Whether it happened so or not I do not know; but if you think about it you can see that it is true.

Black Elk

The Creation of Consiousness: II

Jung states the new myth more succinctly in Psychology and Religion: West and East where he says:

Existence is only real when it is conscious to somebody. That is why the Creator needs conscious man even though, from sheer unconsciousness, he would like to prevent him from becoming conscious.

and

Whoever knows God has an effect on him.

Edinger states the basic idea as “the purpose of human life is the creation of consciousness” and then acknowledges that talking about consciousness is a difficult task. In the next chapter, Edinger clarifies that his approach to consciousness (and the inevitable tie-in with epistemology) is “not philosophical but psychological-empirical” and this should be kept in mind throughout.

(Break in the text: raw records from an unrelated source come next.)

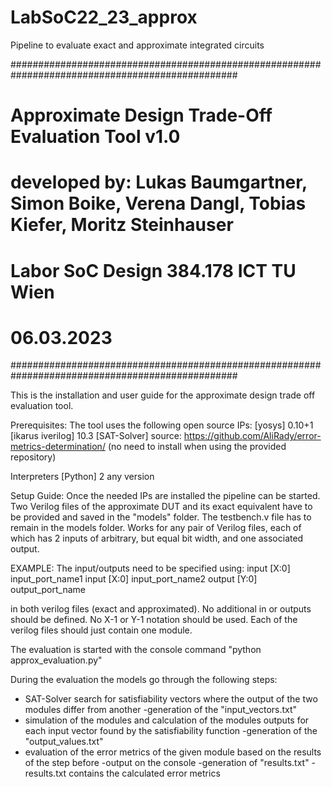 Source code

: # LabSoC22_23_approx
Pipeline to evaluate exact and approximate integrated circuits

#################################################################################################
# 		      Approximate Design Trade-Off Evaluation Tool v1.0									#												
#																								#
# developed by: Lukas Baumgartner, Simon Boike, Verena Dangl, Tobias Kiefer, Moritz Steinhauser # 
#																								#
# Labor SoC Design 384.178 ICT TU Wien															#
#																								#
# 06.03.2023																					#
#################################################################################################

This is the installation and user guide for the approximate design trade off evaluation tool.

Prerequisites:
The tool uses the following open source IPs:
[yosys] 0.10+1
[ikarus iverilog] 10.3
[SAT-Solver] source: https://github.com/AliRady/error-metrics-determination/ (no need to install when using the provided repository)

Interpreters
[Python] 2 any version

Setup Guide:
Once the needed IPs are installed the pipeline can be started.
Two Verilog files of the approximate DUT and its exact equivalent have to be provided and saved in the "models" folder. The testbench.v file has to remain in the models folder.
Works for any pair of Verilog files, each of which has 2 inputs of arbitrary, but equal bit width, and one associated output.

EXAMPLE:
The input/outputs need to be specified using:
input [X:0] input_port_name1 
input [X:0] input_port_name2
output [Y:0] output_port_name

in both verilog files (exact and approximated). No additional in or outputs should be defined. No X-1 or Y-1 notation should be used.
Each of the verilog files should just contain one module.


The evaluation is started with the console command "python approx_evaluation.py"

During the evaluation the models go through the following steps:
- SAT-Solver search for satisfiability vectors where the output of the two modules differ from another
	-generation of the "input_vectors.txt"
- simulation of the modules and calculation of the modules outputs for each input vector found by the satisfiability function
	-generation of the "output_values.txt"
- evaluation of the error metrics of the given module based on the results of the step before
	-output on the console
	-generation of "results.txt"
-results.txt contains the calculated error metrics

Edinger calls consciousness a “psychic material” and this must be understood in light of Jung’s conception of the psyche. As Jacobi explains in An Introduction to the Psychology of C.G. Jung, the psyche is something “not less real than the body” and “[t]hough it cannot be touched, it can be directly and fully experienced and observed. It is a world of its own, governed by laws, structured, and endowed with its own means of expression.”

So, our purpose is to create consciousness and this creation is the process of individuation — the process whereby psychic contents (complexes and archetypal images) “become actualized and substantial” … “when they enter an individual’s conscious awareness and become an accepted item of that individual’s personal responsibility.” This process involves the “encounter of opposites” such as subject and object or myself and the “other.”

The encounter of opposites is a big part of Jung’s psychology and he points to a long history of mythical ideas and to alchemy (which was not really about turning literal lead into literal gold just as Moby Dick was not really about a literal whale and its literal pursuer) as evidence of how pervasive this idea is in human history. Psychologically, the creation of consciousness — the process of individuation — involves being confronted by the unconscious with the contrary when the ego identifies with one of a pair of opposites. This confrontation happens over and over and over again and we find ourselves tossed “back and forth between opposing moods and attitudes.” But, the one who deliberately seeks out these encounters — who deliberately tries to resolve inner and outer conflict by coming to terms with the opposite and experience both, opposing, viewpoints simultaneously — is creating a new increment of consciousness.

The key, as the alchemical myth tells us, is the union of opposites, the coniunctio.

Contrary to the implications of the erotic imagery, the coniunctio of opposites is not generally a pleasant process. More often it is felt as a crucification. The cross represents the union of horizontal and vertical, two contrary directional movements. To be nailed to such a conflict can be a scarcely endurable agony.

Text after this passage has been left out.